━━━━━ SOURCE INFORMATION ━━━━━
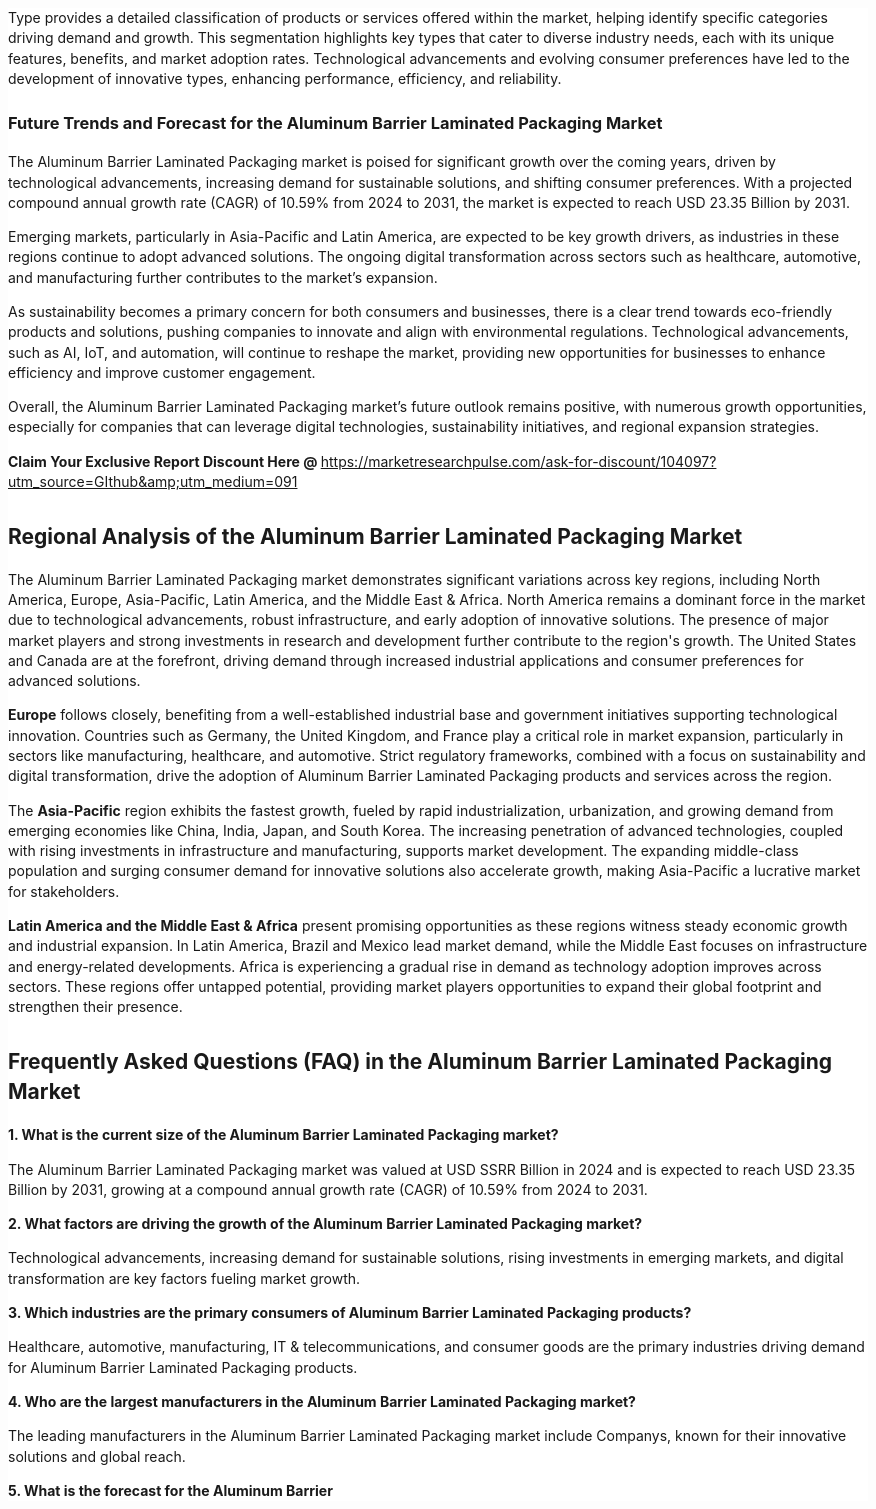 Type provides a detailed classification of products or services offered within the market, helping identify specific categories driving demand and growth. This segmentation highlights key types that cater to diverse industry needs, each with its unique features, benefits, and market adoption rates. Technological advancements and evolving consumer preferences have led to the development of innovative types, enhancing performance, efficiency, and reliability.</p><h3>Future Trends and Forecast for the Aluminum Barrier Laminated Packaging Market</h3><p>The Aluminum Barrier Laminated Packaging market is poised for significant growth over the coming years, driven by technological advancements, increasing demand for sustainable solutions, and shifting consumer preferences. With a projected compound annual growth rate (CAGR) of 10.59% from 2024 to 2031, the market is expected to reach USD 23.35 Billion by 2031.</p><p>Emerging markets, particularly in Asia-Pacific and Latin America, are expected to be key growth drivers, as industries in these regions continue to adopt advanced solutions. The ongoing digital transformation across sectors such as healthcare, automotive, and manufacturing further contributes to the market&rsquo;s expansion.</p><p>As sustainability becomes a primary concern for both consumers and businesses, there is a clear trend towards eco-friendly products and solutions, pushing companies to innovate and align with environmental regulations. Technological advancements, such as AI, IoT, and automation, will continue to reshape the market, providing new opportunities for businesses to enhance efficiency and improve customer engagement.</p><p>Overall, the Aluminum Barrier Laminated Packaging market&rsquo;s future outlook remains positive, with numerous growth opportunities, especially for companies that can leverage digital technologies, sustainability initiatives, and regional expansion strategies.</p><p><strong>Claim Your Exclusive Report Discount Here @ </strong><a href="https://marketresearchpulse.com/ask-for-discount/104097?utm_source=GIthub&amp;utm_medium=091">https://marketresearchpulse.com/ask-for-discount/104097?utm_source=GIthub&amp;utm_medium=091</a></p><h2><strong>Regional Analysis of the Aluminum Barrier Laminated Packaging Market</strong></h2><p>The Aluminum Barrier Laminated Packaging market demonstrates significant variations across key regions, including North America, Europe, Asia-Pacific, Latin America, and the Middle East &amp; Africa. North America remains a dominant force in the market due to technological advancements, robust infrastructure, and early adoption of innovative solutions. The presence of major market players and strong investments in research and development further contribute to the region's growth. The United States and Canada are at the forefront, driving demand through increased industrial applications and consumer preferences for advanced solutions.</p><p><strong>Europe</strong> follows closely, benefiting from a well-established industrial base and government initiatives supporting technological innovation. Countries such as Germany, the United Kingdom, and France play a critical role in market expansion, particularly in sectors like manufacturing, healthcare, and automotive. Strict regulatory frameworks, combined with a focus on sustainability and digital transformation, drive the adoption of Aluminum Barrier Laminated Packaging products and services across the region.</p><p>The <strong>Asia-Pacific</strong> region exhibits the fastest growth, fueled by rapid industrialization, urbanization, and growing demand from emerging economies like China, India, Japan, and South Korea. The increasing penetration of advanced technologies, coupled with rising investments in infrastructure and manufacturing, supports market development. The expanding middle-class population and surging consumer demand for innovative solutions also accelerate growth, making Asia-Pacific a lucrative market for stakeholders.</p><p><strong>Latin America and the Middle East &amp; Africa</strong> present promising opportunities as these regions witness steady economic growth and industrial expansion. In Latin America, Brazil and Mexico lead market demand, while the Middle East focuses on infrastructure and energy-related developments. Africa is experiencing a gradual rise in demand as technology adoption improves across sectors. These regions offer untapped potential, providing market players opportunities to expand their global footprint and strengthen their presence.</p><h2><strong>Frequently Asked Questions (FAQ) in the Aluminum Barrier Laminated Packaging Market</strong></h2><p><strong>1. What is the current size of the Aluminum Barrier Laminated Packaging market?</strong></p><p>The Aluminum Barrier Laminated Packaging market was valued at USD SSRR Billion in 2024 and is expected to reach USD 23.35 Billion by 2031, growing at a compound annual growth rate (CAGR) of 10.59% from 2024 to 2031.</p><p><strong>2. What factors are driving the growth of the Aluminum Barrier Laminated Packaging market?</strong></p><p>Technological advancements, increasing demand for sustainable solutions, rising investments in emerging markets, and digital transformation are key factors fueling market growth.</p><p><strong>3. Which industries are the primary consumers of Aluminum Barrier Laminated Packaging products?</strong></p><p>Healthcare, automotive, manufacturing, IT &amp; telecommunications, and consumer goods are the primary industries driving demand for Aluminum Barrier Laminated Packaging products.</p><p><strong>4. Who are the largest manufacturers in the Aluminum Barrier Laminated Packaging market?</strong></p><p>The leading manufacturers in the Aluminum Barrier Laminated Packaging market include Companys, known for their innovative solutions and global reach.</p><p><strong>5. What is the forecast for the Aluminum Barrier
━━━━━
━━━━━ SOURCE INFORMATION ━━━━━
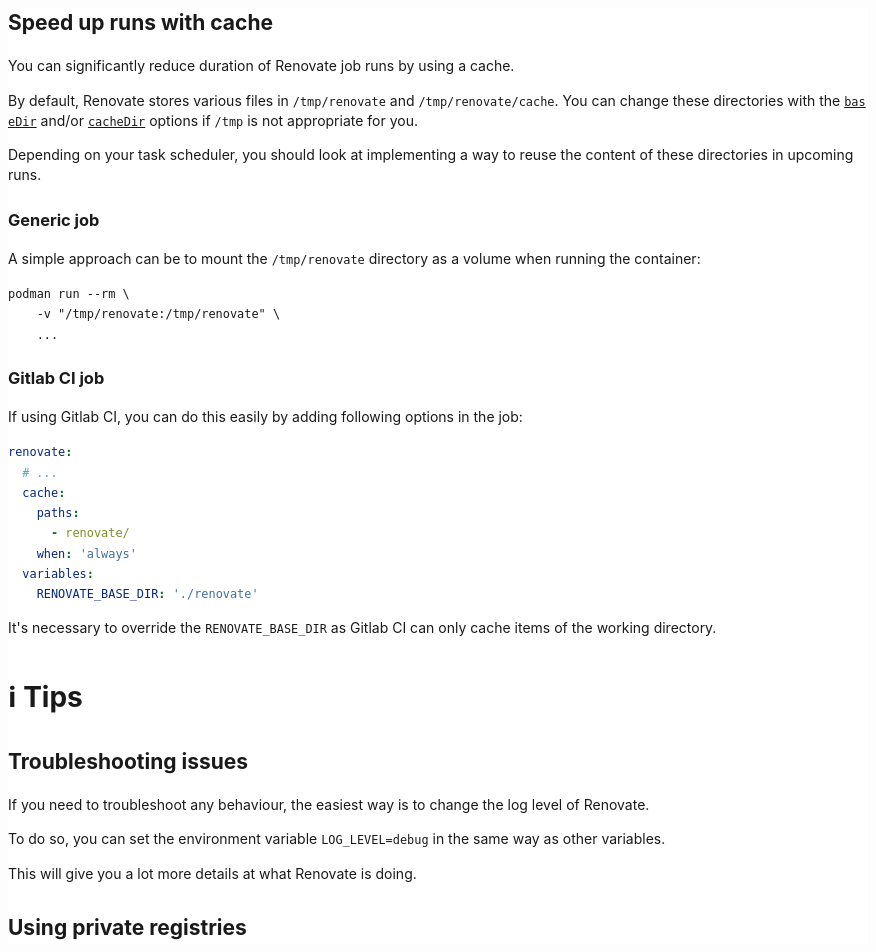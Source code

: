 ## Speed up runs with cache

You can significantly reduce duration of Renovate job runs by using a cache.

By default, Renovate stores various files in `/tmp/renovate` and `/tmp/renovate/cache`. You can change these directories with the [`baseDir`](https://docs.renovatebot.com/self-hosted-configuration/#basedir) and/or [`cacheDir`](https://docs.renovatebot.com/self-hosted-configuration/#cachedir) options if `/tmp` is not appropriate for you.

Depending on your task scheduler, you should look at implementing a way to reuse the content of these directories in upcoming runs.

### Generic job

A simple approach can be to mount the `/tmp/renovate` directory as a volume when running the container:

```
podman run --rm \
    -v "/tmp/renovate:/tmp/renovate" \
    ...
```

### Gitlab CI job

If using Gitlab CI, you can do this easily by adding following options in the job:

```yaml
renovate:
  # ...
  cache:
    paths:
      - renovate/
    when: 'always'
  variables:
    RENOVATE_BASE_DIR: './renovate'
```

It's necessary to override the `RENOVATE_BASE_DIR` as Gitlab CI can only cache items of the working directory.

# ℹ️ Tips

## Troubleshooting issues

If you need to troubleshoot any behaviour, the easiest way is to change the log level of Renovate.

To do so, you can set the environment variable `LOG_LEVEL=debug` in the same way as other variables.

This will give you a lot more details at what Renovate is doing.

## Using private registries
━━━━━
━━━━━ SOURCE INFORMATION ━━━━━
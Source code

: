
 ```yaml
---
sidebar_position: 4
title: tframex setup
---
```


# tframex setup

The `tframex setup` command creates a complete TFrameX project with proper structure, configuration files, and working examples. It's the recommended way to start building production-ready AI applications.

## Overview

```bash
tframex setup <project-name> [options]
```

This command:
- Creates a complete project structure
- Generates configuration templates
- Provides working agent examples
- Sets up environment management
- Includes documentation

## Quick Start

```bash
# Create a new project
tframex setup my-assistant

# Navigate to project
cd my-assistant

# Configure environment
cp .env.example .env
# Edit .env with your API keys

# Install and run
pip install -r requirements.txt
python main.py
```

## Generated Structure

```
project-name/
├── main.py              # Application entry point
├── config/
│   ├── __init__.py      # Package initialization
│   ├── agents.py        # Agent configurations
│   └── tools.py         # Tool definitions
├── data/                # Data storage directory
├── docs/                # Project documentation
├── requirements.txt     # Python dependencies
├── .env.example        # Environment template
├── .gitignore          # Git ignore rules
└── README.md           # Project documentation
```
━━━━━
> **TASK ITEM**
Count the lines in the listing above that contain the string "tframex", and give only the count.

> **ANSWER SPACE**
5